A técnica, grande esperança da medicina no desenvolvimento futuro de tratamentos para uma série de doenças incuráveis, até hoje havia sido aplicada com êxito apenas em camundongos. O novo estudo partiu de células da pele de 14 macacos resos. Depois de isolados, os núcleos dessas células foram injetados em oócitos (células precursoras do óvulo) sem núcleo. A evolução do embrião foi interrompida logo no começo para o isolamento das células-tronco.
O primeiro anúncio de uma clonagem terapêutica de primatas havia sido feito com estardalhaço em 2004, quando a revista americana ''Science'' publicou um estudo do coreano Hwang Woo-suk que dizia ter clonado humanos. O trabalho se mostrou uma fraude.
Escaldada com o caso, a ''Nature'' divulgou os resultados do grupo de Shoukhrat Mitalipov, da Universidade de Ciência e Saúde do Oregon, de forma discreta, em seu site (www.nature.com). Além disso, publicou um artigo independente, que validou a pesquisa. ''Sem dúvida, todos agora se cercaram de cautela, o que é melhor'', disse a pesquisadora da USP Lygia da Veiga Pereira.
O artigo da validação, assinado por David Cram e colaboradores, confirma que se trata realmente de clones. E que a ''reprogramação'' genética das células da pele do macaco realmente ocorreu.
O grupo americano não desenvolveu nenhuma técnica revolucionária; apenas aperfeiçoou a já conhecida transferência nuclear, método usado para criar a ovelha Dolly, adaptando-a a idiossincrasias de células de primatas.

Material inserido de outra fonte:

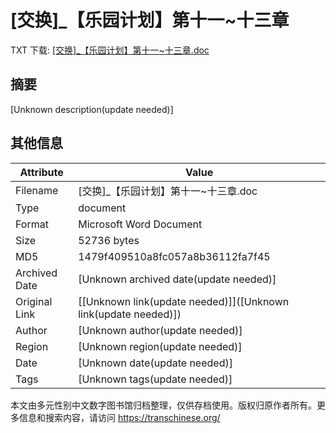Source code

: # [交换]_【乐园计划】第十一~十三章

<!-- tcd_download_link -->
TXT 下载: [[交换]_【乐园计划】第十一~十三章.doc]([交换]_【乐园计划】第十一~十三章.doc)
<!-- tcd_download_link_end -->

## 摘要

<!-- tcd_abstract -->
[Unknown description(update needed)]

<!-- tcd_abstract_end -->

## 其他信息

| Attribute       | Value                                  |
|-----------------|----------------------------------------|
| Filename        | [交换]_【乐园计划】第十一~十三章.doc                             |
| Type            | document                                 |
| Format          | Microsoft Word Document                               |
| Size            | 52736 bytes                           |
| MD5             | 1479f409510a8fc057a8b36112fa7f45                                  |
| Archived Date   | [Unknown archived date(update needed)]                             |
| Original Link   | [[Unknown link(update needed)]]([Unknown link(update needed)])                         |
| Author          | [Unknown author(update needed)]                               |
| Region          | [Unknown region(update needed)]                               |
| Date            | [Unknown date(update needed)]                                 |
| Tags            | [Unknown tags(update needed)]                                 |

本文由多元性别中文数字图书馆归档整理，仅供存档使用。版权归原作者所有。更多信息和搜索内容，请访问 <https://transchinese.org/>

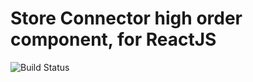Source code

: # Store Connector high order component, for ReactJS

![Build Status](https://github.com/NextThought/nti.lib.store.connector/workflows/Project%20Health/badge.svg)

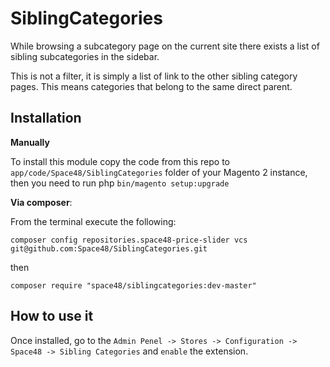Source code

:# SiblingCategories

While browsing a subcategory page on the current site there exists a list of sibling subcategories in the sidebar. 

This is not a filter, it is simply a list of link to the other sibling category pages. This means categories that belong to the same direct parent.

## Installation

**Manually** 

To install this module copy the code from this repo to `app/code/Space48/SiblingCategories` folder of your Magento 2 instance, then you need to run php `bin/magento setup:upgrade`

**Via composer**:

From the terminal execute the following:

`composer config repositories.space48-price-slider vcs git@github.com:Space48/SiblingCategories.git`

then

`composer require "space48/siblingcategories:dev-master"`

## How to use it
Once installed, go to the `Admin Penel -> Stores -> Configuration -> Space48 -> Sibling Categories` and `enable` the extension.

Macacos -e humanos- são notoriamente difíceis de clonar, porque uma proteína essencial para o processo sempre se degrada antes da divisão celular que origina o embrião clonado. O grupo de Mitalipov resolveu problema com inovações na manipulação dos oócitos e na cultura das células em laboratório. Mas só em parte. Os cientistas obtiveram uma taxa de sucesso baixa, o que significa que essa técnica ainda está longe de aplicações em humanos.